Capillary Effects in Multiphase Flow.
The effects of capillarity in impeding nonwetting-phase flow across layers in series are well known.11 These capillary effects are important for any type of multiphase flow in heterogeneous or stratified porous media, especially when flow rates are low, permeability varies over short distances (inches or centimeters), and permeability contrasts are large.12,13 Such conditions exist in many reservoirs and aquifers with episodic or periodic fluctuations in the depositional process. In such layered media, capillarity causes the entrapment of the nonwetting phase in high-permeability regions upstream of low-permeability layers.14,15 This capillary entrapment can significantly affect oil recovery even on the reservoir scale.16 Van Duijn et al.17 showed that when an oil/water displacement front arrives at a sudden permeability decrease, the front will stop, waiting for the oil saturation to build up before it enters the low-permeability region. The same entrapment effect creates resistance to gas flow perpendicular to stratification.

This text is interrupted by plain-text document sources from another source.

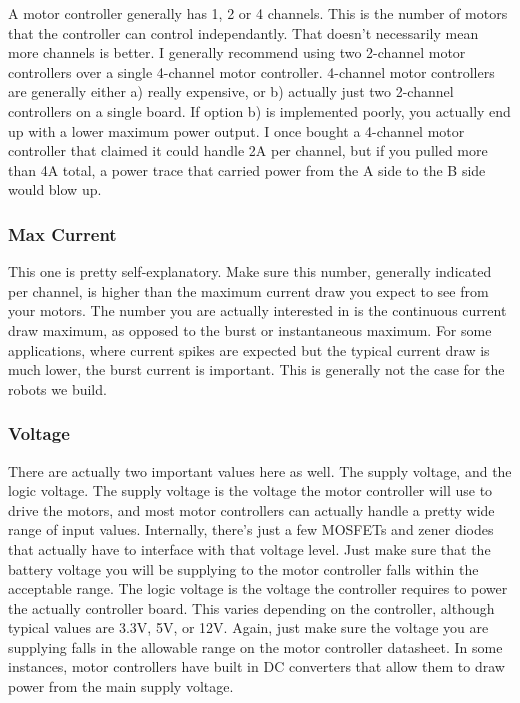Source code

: A motor controller generally has 1, 2 or 4 channels. This is the number of motors that the controller can control independantly. That doesn't necessarily mean more channels is better. I generally recommend using two 2-channel motor controllers over a single 4-channel motor controller. 4-channel motor controllers are generally either a) really expensive, or b) actually just two 2-channel controllers on a single board. If option b) is implemented poorly, you actually end up with a lower maximum power output. I once bought a 4-channel motor controller that claimed it could handle 2A per channel, but if you pulled more than 4A total, a power trace that carried power from the A side to the B side would blow up.

\subsubsection{Max Current}

This one is pretty self-explanatory. Make sure this number, generally indicated per channel, is higher than the maximum current draw you expect to see from your motors. The number you are actually interested in is the continuous current draw maximum, as opposed to the burst or instantaneous maximum. For some applications, where current spikes are expected but the typical current draw is much lower, the burst current is important. This is generally not the case for the robots we build.

\subsubsection{Voltage}

There are actually two important values here as well. The supply voltage, and the logic voltage. The supply voltage is the voltage the motor controller will use to drive the motors, and most motor controllers can actually handle a pretty wide range of input values. Internally, there's just a few MOSFETs and zener diodes that actually have to interface with that voltage level. Just make sure that the battery voltage you will be supplying to the motor controller falls within the acceptable range. The logic voltage is the voltage the controller requires to power the actually controller board. This varies depending on the controller, although typical values are 3.3V, 5V, or 12V. Again, just make sure the voltage you are supplying falls in the allowable range on the motor controller datasheet. In some instances, motor controllers have built in DC converters that allow them to draw power from the main supply voltage.

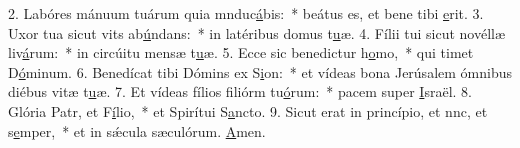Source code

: 2. Labóres mánuum tuárum quia mnduc\uline{á}bis:~* beátus es, et bene tibi \uline{e}rit.
3. Uxor tua sicut vits ab\uline{ú}ndans:~* in latéribus domus t\uline{u}æ.
4. Fílii tui sicut novéllæ liv\uline{á}rum:~* in circúitu mensæ t\uline{u}æ.
5. Ecce sic benedictur h\uline{o}mo,~* qui timet D\uline{ó}minum.
6. Benedícat tibi Dómins ex S\uline{i}on:~* et vídeas bona Jerúsalem ómnibus diébus vitæ t\uline{u}æ.
7. Et vídeas fílios filiórm tu\uline{ó}rum:~* pacem super \uline{I}sraël.
8. Glória Patr, et F\uline{í}lio,~* et Spirítui S\uline{a}ncto.
9. Sicut erat in princípio, et nnc, et s\uline{e}mper,~* et in sǽcula sæculórum. \uline{A}men.
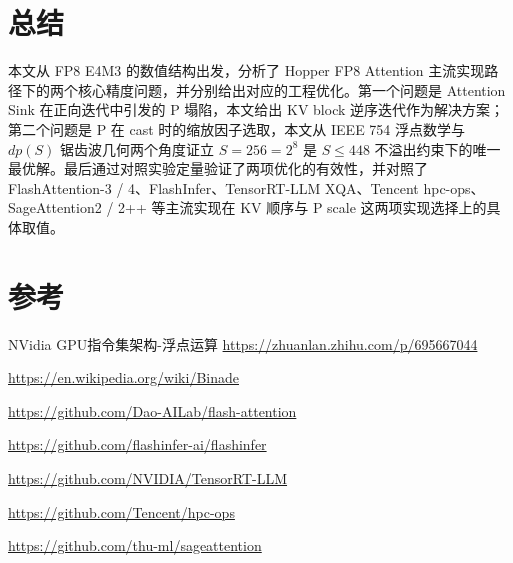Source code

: \section{总结}

本文从 FP8 E4M3 的数值结构出发，分析了 Hopper FP8 Attention 主流实现路径下的两个核心精度问题，并分别给出对应的工程优化。第一个问题是 Attention Sink 在正向迭代中引发的 P 塌陷，本文给出 KV block 逆序迭代作为解决方案；第二个问题是 P 在 cast 时的缩放因子选取，本文从 IEEE 754 浮点数学与 $dp(S)$ 锯齿波几何两个角度证立 $S = 256 = 2^8$ 是 $S \le 448$ 不溢出约束下的唯一最优解。最后通过对照实验定量验证了两项优化的有效性，并对照了 FlashAttention-3 / 4、FlashInfer、TensorRT-LLM XQA、Tencent hpc-ops、SageAttention2 / 2++ 等主流实现在 KV 顺序与 P scale 这两项实现选择上的具体取值。

\section{参考}

NVidia GPU指令集架构-浮点运算 \url{https://zhuanlan.zhihu.com/p/695667044}

\url{https://en.wikipedia.org/wiki/Binade}

\url{https://github.com/Dao-AILab/flash-attention}

\url{https://github.com/flashinfer-ai/flashinfer}

\url{https://github.com/NVIDIA/TensorRT-LLM}

\url{https://github.com/Tencent/hpc-ops}

\url{https://github.com/thu-ml/sageattention}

In the presence of surfactants, capillarity also contributes to foam generation by snap-off. Yortsos and Chang12 studied the variation of capillary pressure for nonwetting-phase flow across permeability variation in series. They showed that, for flow from a low-permeability to high-permeability region, capillary pressure decreases (wetting-phase saturation increases) in the lowpermeability region as it approaches the permeability increase. Similar findings have also been made by Chaouche et al.14 in bead-pack experiments and pore-network simulations. Furthermore, van Duijn et al.17 showed that, during drainage, capillary pressure might become discontinuous at a permeability jump, indicating that one of the flowing phases loses continuity upstream of the permeability jump. Van Lingen18 pointed out that the subsequent pressure drop across the sudden permeability increase induces snap-off. Snap-off at the sudden permeability increase may be important to foam flow in heterogeneous reservoirs.
Between the two mechanisms by which capillarity impedes foam flow perpendicular to stratification, foam generation by snapoff is potentially more important than capillary entrapment. In the presence of foam-stabilizing surfactant, foam generated by snapoff can reduce gas mobility by orders of magnitude. Therefore, this study focuses on snap-off at a sudden permeability increase.